To me, capital growth and dividend income are equally important. Together, they provide the total return from any share investment and, as you might expect, my aim is to invest in companies that can beat the total return delivered by the wider market.
To put that aim into perspective, the FTSE 100 has provided investors with a total return of around 3% per annum since January 2008.
Quality and value
If my investments are to outperform, I need to back companies that score well on several quality indicators and buy at prices that offer decent value.
So this series aims to identify appealing FTSE 100 investment opportunities and during recent weeks I've looked at BP (LSE: BP), John Wood Group (LSE: WG), BT Group (LSE: BT.A), Rexam (LSE: REX) and IMI (LSE: IMI). This is how they scored on my total-return-potential indicators (each score in the table is out of a maximum of 5):
|Price to earnings||4||5||3||3||3|
|Total (out of 25)||22||21||15||17||17|
So there's a clear winner on the scoring with BP, but each share has its attractions:
Despite the on-going drag on cash flow from BP's Gulf of Mexico disaster, and unquantified US government fines still to be paid, the business is trading well, as the scoring shows. Because of the uncertainty in the US, the shares appear to offer reasonable value, but as the valuation suggests, the firm isn't without growth opportunities. Recent strategy re-focussing has led to a string of asset sales, as the firm seeks to target high-impact exploration opportunities and to leverage its expertise. On that front, the recent deal in Russia seems encouraging, where BP has collaborated with, and now owns 19.75% of, state-controlled oil and gas enterprise Rosneft. As the Macondo fall-out recedes, more free cash will be available for the company to invest and to return to shareholders. That encourages me to believe that BP's total return could out-pace the wider market going forward.
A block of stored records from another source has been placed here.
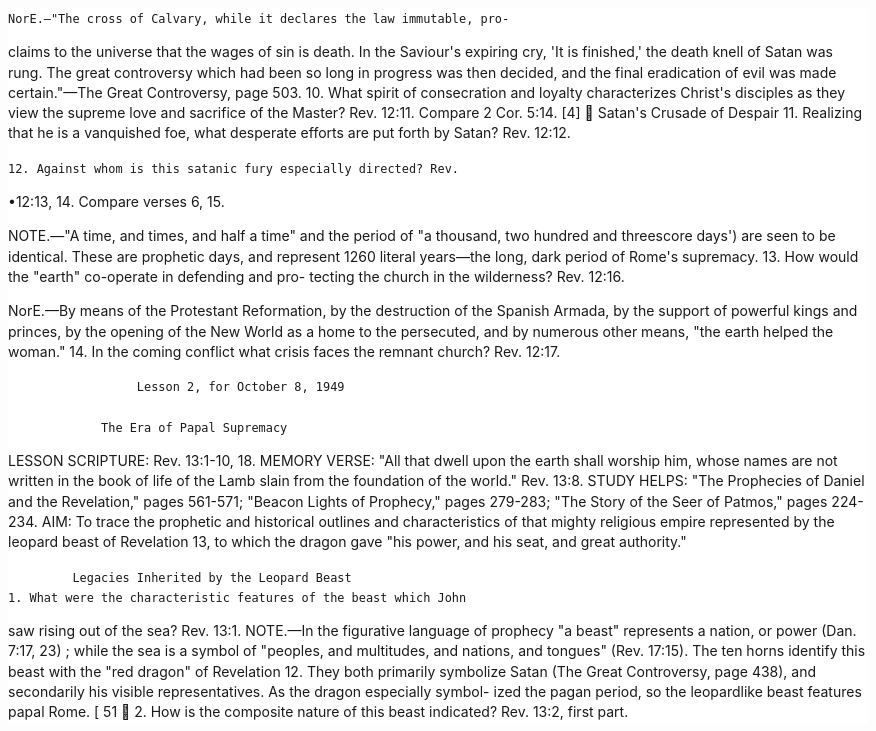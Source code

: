     NorE.—"The cross of Calvary, while it declares the law immutable, pro-
claims to the universe that the wages of sin is death. In the Saviour's expiring
cry, 'It is finished,' the death knell of Satan was rung. The great controversy
which had been so long in progress was then decided, and the final eradication
of evil was made certain."—The Great Controversy, page 503.
   10. What spirit of consecration and loyalty characterizes Christ's
disciples as they view the supreme love and sacrifice of the Master?
Rev. 12:11. Compare 2 Cor. 5:14.
                                     [4]
                   Satan's Crusade of Despair
   11. Realizing that he is a vanquished foe, what desperate efforts
are put forth by Satan? Rev. 12:12.

    12. Against whom is this satanic fury especially directed? Rev.
•12:13, 14. Compare verses 6, 15.

   NOTE.—"A time, and times, and half a time" and the period of "a thousand,
two hundred and threescore days') are seen to be identical. These are prophetic
days, and represent 1260 literal years—the long, dark period of Rome's
supremacy.
   13. How would the "earth" co-operate in defending and pro-
tecting the church in the wilderness? Rev. 12:16.

   NorE.—By means of the Protestant Reformation, by the destruction of
the Spanish Armada, by the support of powerful kings and princes, by the
opening of the New World as a home to the persecuted, and by numerous
other means, "the earth helped the woman."
  14. In the coming conflict what crisis faces the remnant church?
Rev. 12:17.

                      Lesson 2, for October 8, 1949

                 The Era of Papal Supremacy
   LESSON SCRIPTURE: Rev. 13:1-10, 18.
   MEMORY VERSE: "All that dwell upon the earth shall worship him, whose
names are not written in the book of life of the Lamb slain from the foundation of the
world." Rev. 13:8.
   STUDY HELPS: "The Prophecies of Daniel and the Revelation," pages 561-571;
"Beacon Lights of Prophecy," pages 279-283; "The Story of the Seer of Patmos,"
pages 224-234.
    AIM: To trace the prophetic and historical outlines and characteristics of that
mighty religious empire represented by the leopard beast of Revelation 13, to which
the dragon gave "his power, and his seat, and great authority."

             Legacies Inherited by the Leopard Beast
    1. What were the characteristic features of the beast which John
 saw rising out of the sea? Rev. 13:1.
    NOTE.—In the figurative language of prophecy "a beast" represents a
 nation, or power (Dan. 7:17, 23) ; while the sea is a symbol of "peoples, and
 multitudes, and nations, and tongues" (Rev. 17:15).
    The ten horns identify this beast with the "red dragon" of Revelation 12.
 They both primarily symbolize Satan (The Great Controversy, page 438),
 and secondarily his visible representatives. As the dragon especially symbol-
 ized the pagan period, so the leopardlike beast features papal Rome.
                                         [ 51
   2. How is the composite nature of this beast indicated? Rev.
13:2, first part.
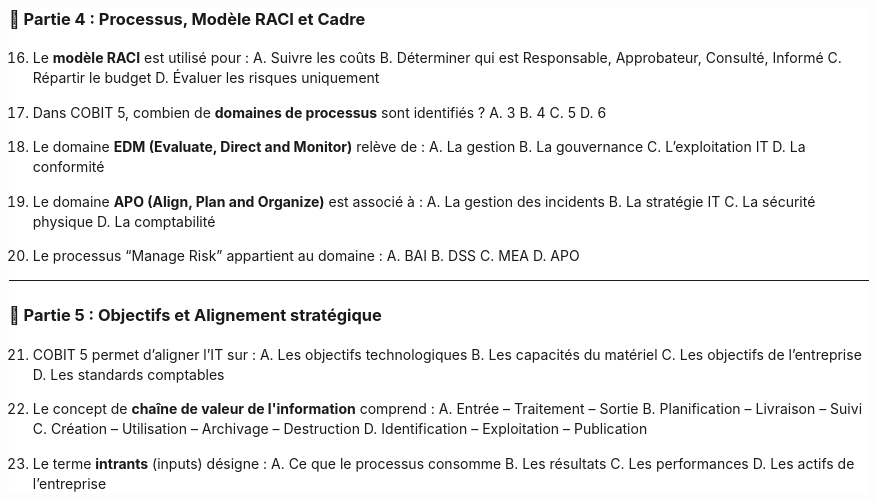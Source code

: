 
### 🔸 Partie 4 : Processus, Modèle RACI et Cadre

16. Le **modèle RACI** est utilisé pour :
    A. Suivre les coûts
    B. Déterminer qui est Responsable, Approbateur, Consulté, Informé
    C. Répartir le budget
    D. Évaluer les risques uniquement

17. Dans COBIT 5, combien de **domaines de processus** sont identifiés ?
    A. 3
    B. 4
    C. 5
    D. 6

18. Le domaine **EDM (Evaluate, Direct and Monitor)** relève de :
    A. La gestion
    B. La gouvernance
    C. L’exploitation IT
    D. La conformité

19. Le domaine **APO (Align, Plan and Organize)** est associé à :
    A. La gestion des incidents
    B. La stratégie IT
    C. La sécurité physique
    D. La comptabilité

20. Le processus “Manage Risk” appartient au domaine :
    A. BAI
    B. DSS
    C. MEA
    D. APO

---

### 🔸 Partie 5 : Objectifs et Alignement stratégique

21. COBIT 5 permet d’aligner l’IT sur :
    A. Les objectifs technologiques
    B. Les capacités du matériel
    C. Les objectifs de l’entreprise
    D. Les standards comptables

22. Le concept de **chaîne de valeur de l'information** comprend :
    A. Entrée – Traitement – Sortie
    B. Planification – Livraison – Suivi
    C. Création – Utilisation – Archivage – Destruction
    D. Identification – Exploitation – Publication

23. Le terme **intrants** (inputs) désigne :
    A. Ce que le processus consomme
    B. Les résultats
    C. Les performances
    D. Les actifs de l’entreprise
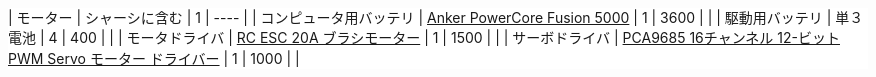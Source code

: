 | モーター               | シャーシに含む                                                                                                                                                                                                                                                                                                                                                                                                                                                                                                                                                                                                                                                                                                                                                                                                                                                                                                         | 1    | ----           |
| コンピュータ用バッテリ | [Anker PowerCore Fusion 5000](https://amzn.asia/d/b78Zim4)                                                                                                                                                                                                                                                                                                                                                                                                                                                                                                                                                                                                                                                                                                                                                                                                                                                             | 1    | 3600           |                                                                                                                     |
| 駆動用バッテリ         | 単３電池                                                                                                                                                                                                                                                                                                                                                                                                                                                                                                                                                                                                                                                                                                                                                                                                                                                                                                           | 4    | 400            |                                                                                                                     |
| モータドライバ         | [RC ESC 20A ブラシモーター](https://www.amazon.co.jp/GoolRC-%E3%83%96%E3%83%A9%E3%82%B7%E3%83%A2%E3%83%BC%E3%82%BF%E3%83%BC-%E3%82%B9%E3%83%94%E3%83%BC%E3%83%89%E3%82%B3%E3%83%B3%E3%83%88%E3%83%AD%E3%83%BC%E3%83%A9%E3%83%BC-%E5%88%87%E3%82%8A%E6%9B%BF%E3%81%88%E5%8F%AF%E8%83%BD-%E3%83%96%E3%83%AC%E3%83%BC%E3%82%AD%E4%BB%98/dp/B014RB6WS6)                                                                                                                                                                                                                                                                                                                                                                                                                                                                                                                                                                    | 1    | 1500           |                                                                                                                     |
| サーボドライバ         | [PCA9685 16チャンネル 12-ビット PWM Servo モーター ドライバー](https://amzn.asia/d/0sswysQ)                                                                                                                                                                                                                                                                                                                                                                                                                                                                                                                                                                                                                                                                                                                                                                                                                            | 1    | 1000           |                                                                                                                     |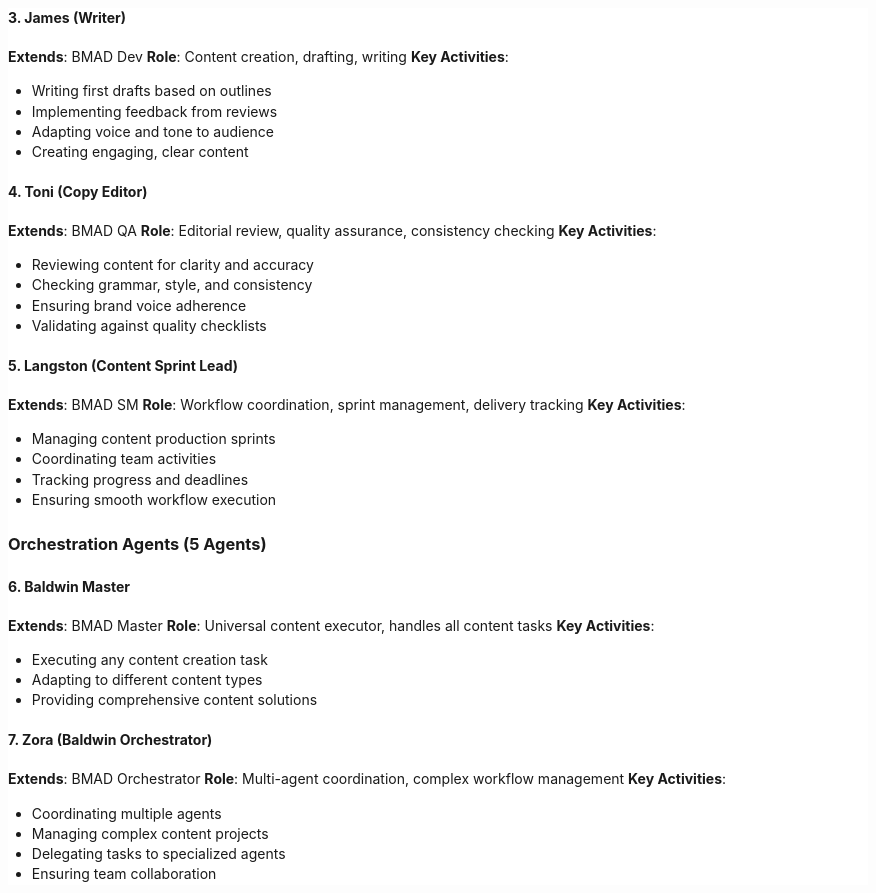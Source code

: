 #### 3. James (Writer)

**Extends**: BMAD Dev
**Role**: Content creation, drafting, writing
**Key Activities**:

- Writing first drafts based on outlines
- Implementing feedback from reviews
- Adapting voice and tone to audience
- Creating engaging, clear content

#### 4. Toni (Copy Editor)

**Extends**: BMAD QA
**Role**: Editorial review, quality assurance, consistency checking
**Key Activities**:

- Reviewing content for clarity and accuracy
- Checking grammar, style, and consistency
- Ensuring brand voice adherence
- Validating against quality checklists

#### 5. Langston (Content Sprint Lead)

**Extends**: BMAD SM
**Role**: Workflow coordination, sprint management, delivery tracking
**Key Activities**:

- Managing content production sprints
- Coordinating team activities
- Tracking progress and deadlines
- Ensuring smooth workflow execution

### Orchestration Agents (5 Agents)

#### 6. Baldwin Master

**Extends**: BMAD Master
**Role**: Universal content executor, handles all content tasks
**Key Activities**:

- Executing any content creation task
- Adapting to different content types
- Providing comprehensive content solutions

#### 7. Zora (Baldwin Orchestrator)

**Extends**: BMAD Orchestrator
**Role**: Multi-agent coordination, complex workflow management
**Key Activities**:

- Coordinating multiple agents
- Managing complex content projects
- Delegating tasks to specialized agents
- Ensuring team collaboration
To me, the shares are attractive.
Wood's services are in demand in some of the busiest energy-producing areas around the world, such as in renewable energy and the shale regions. Although cash flow has been trending down, adjusted earnings cover the dividend well, and the outlook is promising. With the seemingly undemanding valuation that the shares place on the company I think that Wood Group's shares look interesting.
Meanwhile, the recent half-year results showed steady progress at IMI, which operates in around 75 countries, employing about 14,700 people to produce valves and flow-control equipment for liquids in industries like energy, transport, beverage dispensing, heating, ventilating and air conditioning. Borrowing seems under control and earnings cover the dividend well. Trading has been good recently but I'm interested to see the full-year results, due in March, to see if cash flow is keeping up. The outlook is encouraging, but growth expectations seem priced into the shares, so I'm keeping the firm on watch, for now.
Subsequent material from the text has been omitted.